** ASSIGNMENT **
Show, from the entries below, every line in which "power" appears.

········

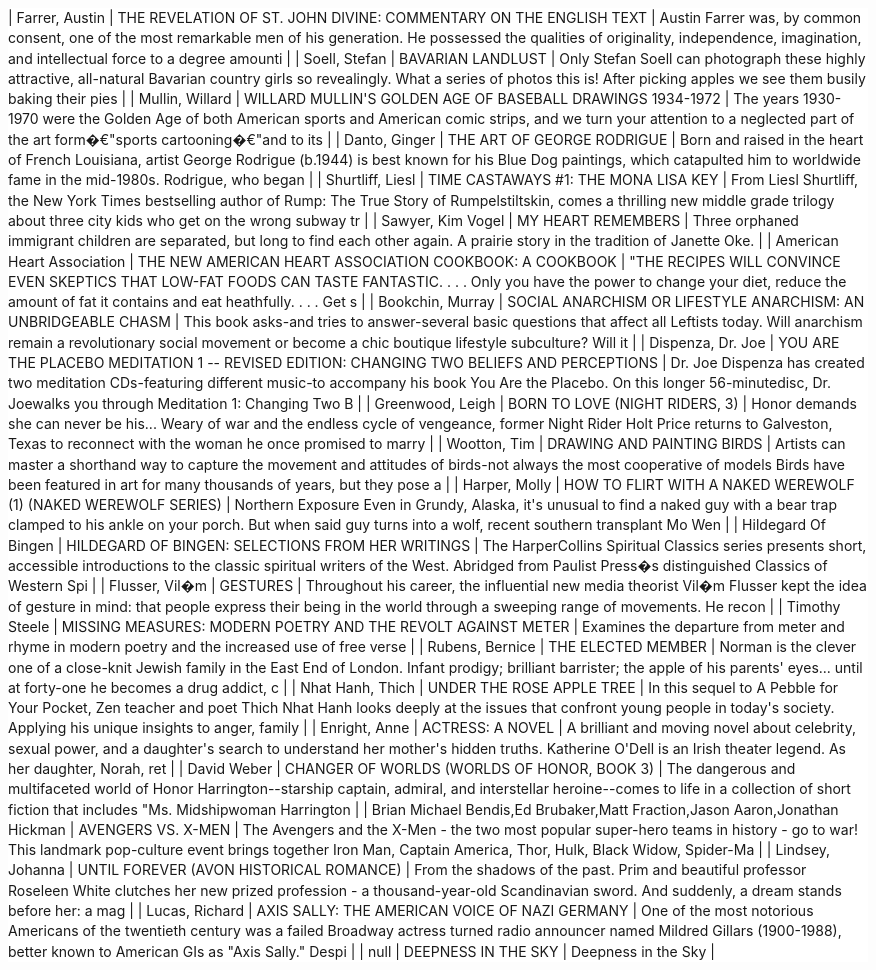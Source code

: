 | Farrer, Austin | THE REVELATION OF ST. JOHN DIVINE: COMMENTARY ON THE ENGLISH TEXT | Austin Farrer was, by common consent, one of the most remarkable men of his generation. He possessed the qualities of originality, independence, imagination, and intellectual force to a degree amounti |
| Soell, Stefan | BAVARIAN LANDLUST |  Only Stefan Soell can photograph these highly attractive, all-natural Bavarian country girls so revealingly. What a series of photos this is! After picking apples we see them busily baking their pies |
| Mullin, Willard | WILLARD MULLIN'S GOLDEN AGE OF BASEBALL DRAWINGS 1934-1972 | The years 1930-1970 were the Golden Age of both American sports and American comic strips, and we turn your attention to a neglected part of the art form�&#x20ac;"sports cartooning�&#x20ac;"and to its |
| Danto, Ginger | THE ART OF GEORGE RODRIGUE | Born and raised in the heart of French Louisiana, artist George Rodrigue (b.1944) is best known for his Blue Dog paintings, which catapulted him to worldwide fame in the mid-1980s. Rodrigue, who began |
| Shurtliff, Liesl | TIME CASTAWAYS #1: THE MONA LISA KEY |  From Liesl Shurtliff, the New York Times bestselling author of Rump: The True Story of Rumpelstiltskin, comes a thrilling new middle grade trilogy about three city kids who get on the wrong subway tr |
| Sawyer, Kim Vogel | MY HEART REMEMBERS | Three orphaned immigrant children are separated, but long to find each other again. A prairie story in the tradition of Janette Oke. |
| American Heart Association | THE NEW AMERICAN HEART ASSOCIATION COOKBOOK: A COOKBOOK | "THE RECIPES WILL CONVINCE EVEN SKEPTICS THAT LOW-FAT FOODS CAN TASTE FANTASTIC. . . . Only you have the power to change your diet, reduce the amount of fat it contains and eat heathfully. . . . Get s |
| Bookchin, Murray | SOCIAL ANARCHISM OR LIFESTYLE ANARCHISM: AN UNBRIDGEABLE CHASM | This book asks-and tries to answer-several basic questions that affect all Leftists today. Will anarchism remain a revolutionary social movement or become a chic boutique lifestyle subculture? Will it |
| Dispenza, Dr. Joe | YOU ARE THE PLACEBO MEDITATION 1 -- REVISED EDITION: CHANGING TWO BELIEFS AND PERCEPTIONS | Dr. Joe Dispenza has created two meditation CDs-featuring different music-to accompany his book You Are the Placebo. On this longer 56-minutedisc, Dr. Joewalks you through Meditation 1: Changing Two B |
| Greenwood, Leigh | BORN TO LOVE (NIGHT RIDERS, 3) |  Honor demands she can never be his...  Weary of war and the endless cycle of vengeance, former Night Rider Holt Price returns to Galveston, Texas to reconnect with the woman he once promised to marry |
| Wootton, Tim | DRAWING AND PAINTING BIRDS | Artists can master a shorthand way to capture the movement and attitudes of birds-not always the most cooperative of models Birds have been featured in art for many thousands of years, but they pose a |
| Harper, Molly | HOW TO FLIRT WITH A NAKED WEREWOLF (1) (NAKED WEREWOLF SERIES) | Northern Exposure   Even in Grundy, Alaska, it's unusual to find a naked guy with a bear trap clamped to his ankle on your porch. But when said guy turns into a wolf, recent southern transplant Mo Wen |
| Hildegard Of Bingen | HILDEGARD OF BINGEN: SELECTIONS FROM HER WRITINGS |   The HarperCollins Spiritual Classics series presents short, accessible introductions to the classic spiritual writers of the West. Abridged from Paulist Press�s distinguished Classics of Western Spi |
| Flusser, Vil�m | GESTURES |   Throughout his career, the influential new media theorist Vil�m Flusser kept the idea of gesture in mind: that people express their being in the world through a sweeping range of movements. He recon |
| Timothy Steele | MISSING MEASURES: MODERN POETRY AND THE REVOLT AGAINST METER | Examines the departure from meter and rhyme in modern poetry and the increased use of free verse |
| Rubens, Bernice | THE ELECTED MEMBER |  Norman is the clever one of a close-knit Jewish family in the East End of London. Infant prodigy; brilliant barrister; the apple of his parents' eyes... until at forty-one he becomes a drug addict, c |
| Nhat Hanh, Thich | UNDER THE ROSE APPLE TREE | In this sequel to A Pebble for Your Pocket, Zen teacher and poet Thich Nhat Hanh looks deeply at the issues that confront young people in today's society. Applying his unique insights to anger, family |
| Enright, Anne | ACTRESS: A NOVEL |  A brilliant and moving novel about celebrity, sexual power, and a daughter's search to understand her mother's hidden truths.  Katherine O'Dell is an Irish theater legend. As her daughter, Norah, ret |
| David Weber | CHANGER OF WORLDS (WORLDS OF HONOR, BOOK 3) | The dangerous and multifaceted world of Honor Harrington--starship captain, admiral, and interstellar heroine--comes to life in a collection of short fiction that includes "Ms. Midshipwoman Harrington |
| Brian Michael Bendis,Ed Brubaker,Matt Fraction,Jason Aaron,Jonathan Hickman | AVENGERS VS. X-MEN | The Avengers and the X-Men - the two most popular super-hero teams in history - go to war! This landmark pop-culture event brings together Iron Man, Captain America, Thor, Hulk, Black Widow, Spider-Ma |
| Lindsey, Johanna | UNTIL FOREVER (AVON HISTORICAL ROMANCE) |  From the shadows of the past.   Prim and beautiful professor Roseleen White clutches her new prized profession - a thousand-year-old Scandinavian sword. And suddenly, a dream stands before her: a mag |
| Lucas, Richard | AXIS SALLY: THE AMERICAN VOICE OF NAZI GERMANY | One of the most notorious Americans of the twentieth century was a failed Broadway actress turned radio announcer named Mildred Gillars (1900-1988), better known to American GIs as "Axis Sally." Despi |
| null | DEEPNESS IN THE SKY | Deepness in the Sky |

········

** EXERCISE ANSWER **
| American Heart Association | THE NEW AMERICAN HEART ASSOCIATION COOKBOOK: A COOKBOOK | "THE RECIPES WILL CONVINCE EVEN SKEPTICS THAT LOW-FAT FOODS CAN TASTE FANTASTIC. . . . Only you have the power to change your diet, reduce the amount of fat it contains and eat heathfully. . . . Get s |
| Enright, Anne | ACTRESS: A NOVEL |  A brilliant and moving novel about celebrity, sexual power, and a daughter's search to understand her mother's hidden truths.  Katherine O'Dell is an Irish theater legend. As her daughter, Norah, ret |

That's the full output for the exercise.